After a few minutes of talking with Mutara, one of the women eased her hand into a baby-sling wrapped around her chest. She adjusted the baby inside, then she and the others began to get to their feet, gathering the bags.

Mutara turned back to Dubois and Max. “These are women from up the road. They think it is good we move our van. The soldiers who were here before say the army will take over the parking lot later today.”

“Because of the Kutu?” Dubois asked.

“This is what they say.”

With the women standing now, it was possible to see that both of them had several chickens hanging down their backs. The chickens were alive and surprisingly calm, dangling by their feet from a rope, wings slack. They snaked their heads from side to the side, their lizard eyes blinking.

Mutara called goodbye to the women, then said, “They leave the area. One of their sisters lives fifteen kilometers from here. They think with God's will, after things quiet down, they get their home back.”
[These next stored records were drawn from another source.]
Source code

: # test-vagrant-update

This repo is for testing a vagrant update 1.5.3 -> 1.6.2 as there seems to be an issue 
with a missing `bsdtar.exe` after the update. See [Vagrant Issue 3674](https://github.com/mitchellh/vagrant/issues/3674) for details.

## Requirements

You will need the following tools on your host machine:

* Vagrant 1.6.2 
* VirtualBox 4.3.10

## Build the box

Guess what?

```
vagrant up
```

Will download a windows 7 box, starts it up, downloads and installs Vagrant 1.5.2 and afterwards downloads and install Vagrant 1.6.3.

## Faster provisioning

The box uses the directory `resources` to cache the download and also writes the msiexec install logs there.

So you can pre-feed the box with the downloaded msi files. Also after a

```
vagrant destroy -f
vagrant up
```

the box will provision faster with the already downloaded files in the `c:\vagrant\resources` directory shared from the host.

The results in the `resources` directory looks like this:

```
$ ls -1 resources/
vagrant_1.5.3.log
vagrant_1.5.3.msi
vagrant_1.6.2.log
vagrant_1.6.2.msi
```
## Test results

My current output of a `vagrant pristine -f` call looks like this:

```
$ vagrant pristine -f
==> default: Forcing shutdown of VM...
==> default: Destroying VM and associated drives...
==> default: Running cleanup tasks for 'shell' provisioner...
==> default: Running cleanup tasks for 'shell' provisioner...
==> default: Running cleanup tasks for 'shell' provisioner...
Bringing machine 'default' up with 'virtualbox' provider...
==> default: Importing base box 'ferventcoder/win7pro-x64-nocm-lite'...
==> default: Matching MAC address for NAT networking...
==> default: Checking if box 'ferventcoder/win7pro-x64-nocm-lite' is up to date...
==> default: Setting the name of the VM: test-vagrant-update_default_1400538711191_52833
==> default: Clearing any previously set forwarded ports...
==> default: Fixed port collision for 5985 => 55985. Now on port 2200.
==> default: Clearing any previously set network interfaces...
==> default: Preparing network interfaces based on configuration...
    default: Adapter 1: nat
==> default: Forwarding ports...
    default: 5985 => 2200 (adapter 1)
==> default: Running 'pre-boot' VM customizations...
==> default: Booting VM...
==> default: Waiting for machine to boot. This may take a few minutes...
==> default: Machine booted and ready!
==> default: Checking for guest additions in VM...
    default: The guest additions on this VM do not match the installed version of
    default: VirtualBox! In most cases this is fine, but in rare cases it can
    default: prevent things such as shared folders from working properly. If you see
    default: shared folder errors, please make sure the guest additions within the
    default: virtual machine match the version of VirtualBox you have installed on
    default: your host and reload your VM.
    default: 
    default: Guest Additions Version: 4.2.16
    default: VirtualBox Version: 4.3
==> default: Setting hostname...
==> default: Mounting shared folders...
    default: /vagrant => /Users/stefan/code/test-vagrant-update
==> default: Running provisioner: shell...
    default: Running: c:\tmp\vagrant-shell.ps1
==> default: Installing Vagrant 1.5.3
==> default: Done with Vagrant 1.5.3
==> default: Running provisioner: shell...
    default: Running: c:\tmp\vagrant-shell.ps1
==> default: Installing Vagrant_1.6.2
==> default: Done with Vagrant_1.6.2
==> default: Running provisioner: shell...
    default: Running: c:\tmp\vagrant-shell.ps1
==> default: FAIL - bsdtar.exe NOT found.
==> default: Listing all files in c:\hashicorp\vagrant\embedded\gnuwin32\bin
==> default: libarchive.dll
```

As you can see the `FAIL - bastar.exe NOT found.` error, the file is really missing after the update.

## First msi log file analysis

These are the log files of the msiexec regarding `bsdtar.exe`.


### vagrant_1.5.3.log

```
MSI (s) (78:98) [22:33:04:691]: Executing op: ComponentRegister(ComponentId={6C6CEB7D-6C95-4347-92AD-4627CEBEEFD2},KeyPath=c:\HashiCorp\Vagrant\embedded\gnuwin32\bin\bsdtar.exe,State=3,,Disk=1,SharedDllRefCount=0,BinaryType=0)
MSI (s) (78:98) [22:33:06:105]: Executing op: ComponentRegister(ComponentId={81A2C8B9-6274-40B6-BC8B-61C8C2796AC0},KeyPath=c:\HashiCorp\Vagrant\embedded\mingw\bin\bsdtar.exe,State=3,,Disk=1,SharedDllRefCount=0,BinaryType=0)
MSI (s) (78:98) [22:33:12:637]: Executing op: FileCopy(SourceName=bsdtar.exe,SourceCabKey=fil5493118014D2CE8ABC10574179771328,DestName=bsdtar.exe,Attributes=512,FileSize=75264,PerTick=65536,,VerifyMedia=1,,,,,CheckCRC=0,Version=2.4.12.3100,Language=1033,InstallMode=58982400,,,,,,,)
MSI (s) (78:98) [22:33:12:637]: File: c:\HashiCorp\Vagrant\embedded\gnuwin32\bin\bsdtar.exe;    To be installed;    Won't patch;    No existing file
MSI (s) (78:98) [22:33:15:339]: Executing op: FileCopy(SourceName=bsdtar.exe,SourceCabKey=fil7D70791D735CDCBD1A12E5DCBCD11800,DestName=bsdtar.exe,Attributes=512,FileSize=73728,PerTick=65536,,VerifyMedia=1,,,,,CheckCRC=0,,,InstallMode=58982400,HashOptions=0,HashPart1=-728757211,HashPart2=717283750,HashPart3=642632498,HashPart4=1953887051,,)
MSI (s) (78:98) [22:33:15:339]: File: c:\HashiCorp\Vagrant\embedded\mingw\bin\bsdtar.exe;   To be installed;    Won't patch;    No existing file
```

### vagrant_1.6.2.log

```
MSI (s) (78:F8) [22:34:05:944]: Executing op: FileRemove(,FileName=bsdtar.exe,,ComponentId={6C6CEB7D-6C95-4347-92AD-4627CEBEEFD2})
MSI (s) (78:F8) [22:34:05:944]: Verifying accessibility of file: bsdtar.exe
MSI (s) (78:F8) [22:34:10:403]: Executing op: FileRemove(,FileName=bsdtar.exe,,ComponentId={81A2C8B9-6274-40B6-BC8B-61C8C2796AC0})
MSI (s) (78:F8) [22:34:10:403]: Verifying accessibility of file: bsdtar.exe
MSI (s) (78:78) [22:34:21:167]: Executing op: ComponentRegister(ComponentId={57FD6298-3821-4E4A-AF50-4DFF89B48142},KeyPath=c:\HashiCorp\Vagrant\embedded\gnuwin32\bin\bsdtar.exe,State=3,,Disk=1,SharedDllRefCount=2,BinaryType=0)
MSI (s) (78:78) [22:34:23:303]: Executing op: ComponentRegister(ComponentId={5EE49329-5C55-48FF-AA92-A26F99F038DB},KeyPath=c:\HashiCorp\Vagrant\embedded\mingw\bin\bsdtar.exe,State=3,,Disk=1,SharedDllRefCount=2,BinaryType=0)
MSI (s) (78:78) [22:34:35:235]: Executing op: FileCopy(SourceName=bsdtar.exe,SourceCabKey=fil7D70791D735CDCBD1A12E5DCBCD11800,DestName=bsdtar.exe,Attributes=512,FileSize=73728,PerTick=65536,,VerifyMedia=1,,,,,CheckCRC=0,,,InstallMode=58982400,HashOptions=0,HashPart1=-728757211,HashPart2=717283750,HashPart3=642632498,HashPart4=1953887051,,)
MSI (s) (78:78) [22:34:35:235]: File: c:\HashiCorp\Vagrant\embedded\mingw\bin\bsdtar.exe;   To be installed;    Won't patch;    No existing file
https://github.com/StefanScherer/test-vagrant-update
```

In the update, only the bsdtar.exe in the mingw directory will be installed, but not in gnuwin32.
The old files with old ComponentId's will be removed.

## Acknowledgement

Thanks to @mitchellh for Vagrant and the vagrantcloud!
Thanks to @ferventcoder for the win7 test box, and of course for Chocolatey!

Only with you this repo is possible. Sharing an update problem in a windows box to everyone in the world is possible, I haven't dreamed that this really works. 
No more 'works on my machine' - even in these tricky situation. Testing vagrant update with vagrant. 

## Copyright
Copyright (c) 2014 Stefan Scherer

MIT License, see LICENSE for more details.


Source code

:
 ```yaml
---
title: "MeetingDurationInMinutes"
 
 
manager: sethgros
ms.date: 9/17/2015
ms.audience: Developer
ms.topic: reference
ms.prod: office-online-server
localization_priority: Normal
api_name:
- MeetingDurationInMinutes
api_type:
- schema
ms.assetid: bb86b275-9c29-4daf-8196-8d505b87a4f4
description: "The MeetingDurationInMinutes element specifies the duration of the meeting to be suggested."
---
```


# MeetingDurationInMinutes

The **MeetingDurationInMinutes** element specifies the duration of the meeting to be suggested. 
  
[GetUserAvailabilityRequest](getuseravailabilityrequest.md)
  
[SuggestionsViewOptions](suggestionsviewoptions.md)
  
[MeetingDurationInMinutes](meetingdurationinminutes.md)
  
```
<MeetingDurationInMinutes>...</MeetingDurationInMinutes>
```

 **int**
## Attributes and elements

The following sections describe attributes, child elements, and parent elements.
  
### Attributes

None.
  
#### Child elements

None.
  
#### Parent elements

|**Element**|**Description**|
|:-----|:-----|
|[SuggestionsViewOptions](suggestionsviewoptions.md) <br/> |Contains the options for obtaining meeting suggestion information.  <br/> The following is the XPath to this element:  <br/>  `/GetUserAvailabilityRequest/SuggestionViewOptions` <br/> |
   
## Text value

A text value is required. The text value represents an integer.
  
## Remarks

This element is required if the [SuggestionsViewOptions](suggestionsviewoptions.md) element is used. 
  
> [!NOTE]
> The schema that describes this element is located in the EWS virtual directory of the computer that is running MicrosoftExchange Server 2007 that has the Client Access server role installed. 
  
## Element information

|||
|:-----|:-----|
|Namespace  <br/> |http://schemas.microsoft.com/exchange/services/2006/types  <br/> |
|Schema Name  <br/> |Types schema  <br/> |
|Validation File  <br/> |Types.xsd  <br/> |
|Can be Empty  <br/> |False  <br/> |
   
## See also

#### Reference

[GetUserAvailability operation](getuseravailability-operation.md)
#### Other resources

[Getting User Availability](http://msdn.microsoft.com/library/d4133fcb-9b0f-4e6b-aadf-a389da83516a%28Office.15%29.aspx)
“Aren't they overreacting?” Max asked.

Dubois shrugged. “Radio Sidewalk. Who knows what they hear?”

Silently, they watched the family walk away, down the road, away from the border, all of them barefoot. The chickens swayed back and forth, limp and clucking. A three-year-old lagged after the rest of her family, dragging a rope bag full of potatoes. Her wails were heard long after they rounded the corner in the road.

Driving in the van down into town, Dubois, Mutara, and Max were silent. Twice they saw an army jeep rush by, filled with men and weapons. Both times, they turned to watch the other vehicle as it drove up the road.

On the outskirts of town, Dubois pulled the van over in front of a large white church. “OK, both of you get out. I drive to the town hall to talk to the officials. I use the phone. Try to hear the news.” She paused while another army jeep roared by. “Here is some cash. You and Mutara find food that is fresh, candles and lots of fuel. Buy all you can. Do not approach the soldiers, no? Meet me in front of this church at noon.”

She drove off in the van, the rattle of its broken muffler audible for a long time.

Max looked around at the buildings, the sharp angles and flat surfaces so alien from the jungle. The part of her mind that constantly monitored proximity began to tighten up again, even now, with no humans visible other than Mutara. Following him down the street, she noticed the town seemed strangely deserted, of both people and vehicles. After a few minutes, two cars drove past them and squealed off around the corner, both full of soldiers. The first car was an aging Volkswagen with its front bumper held on with rope and the second was a Citroën hand-painted a Day-Glo orange. The Citroën's missing headlight had been replaced by a lamp glued onto the hood (a porcelain woman proudly thrusting her bare light bulb aloft). The soldiers inside were packed together. They sat on each other's laps, rifles up, faces set, looking even more dangerous somehow in this undignified condition.

She repeatedly flash-glanced at Mutara for how to respond to all of this. At first, he seemed bewildered. He kept searching up and down the street as though expecting hidden townfolk to come running out at any moment, laughing at their elaborate joke. After a few minutes his reaction began to shift. He started walking faster. When a goat bolted out of an alley next to them, he jerked back. Max felt increasingly uneasy.

After fifteen minutes of searching, Mutara and Max found only one person, an old man carrying something small in a bag that squirmed and cried—it didn't sound like a chicken. Mutara questioned him. The old man's replies were terse and he never stopped walking. From the tone of Mutara's voice as he asked follow-up questions, Max didn't think he liked the information he was getting. She eyed the wiggling bag. The old man disappeared around the corner, calling some answer over his shoulder. Mutara scanned the street for more people. Then he announced he and Max should split up.

“You search for food,” he said. “You find a market, you point at what you want and pull out money. People understand. I find friends, learn what is happening and get fuel. We need to go fast-fast. We meet at the church. OK?”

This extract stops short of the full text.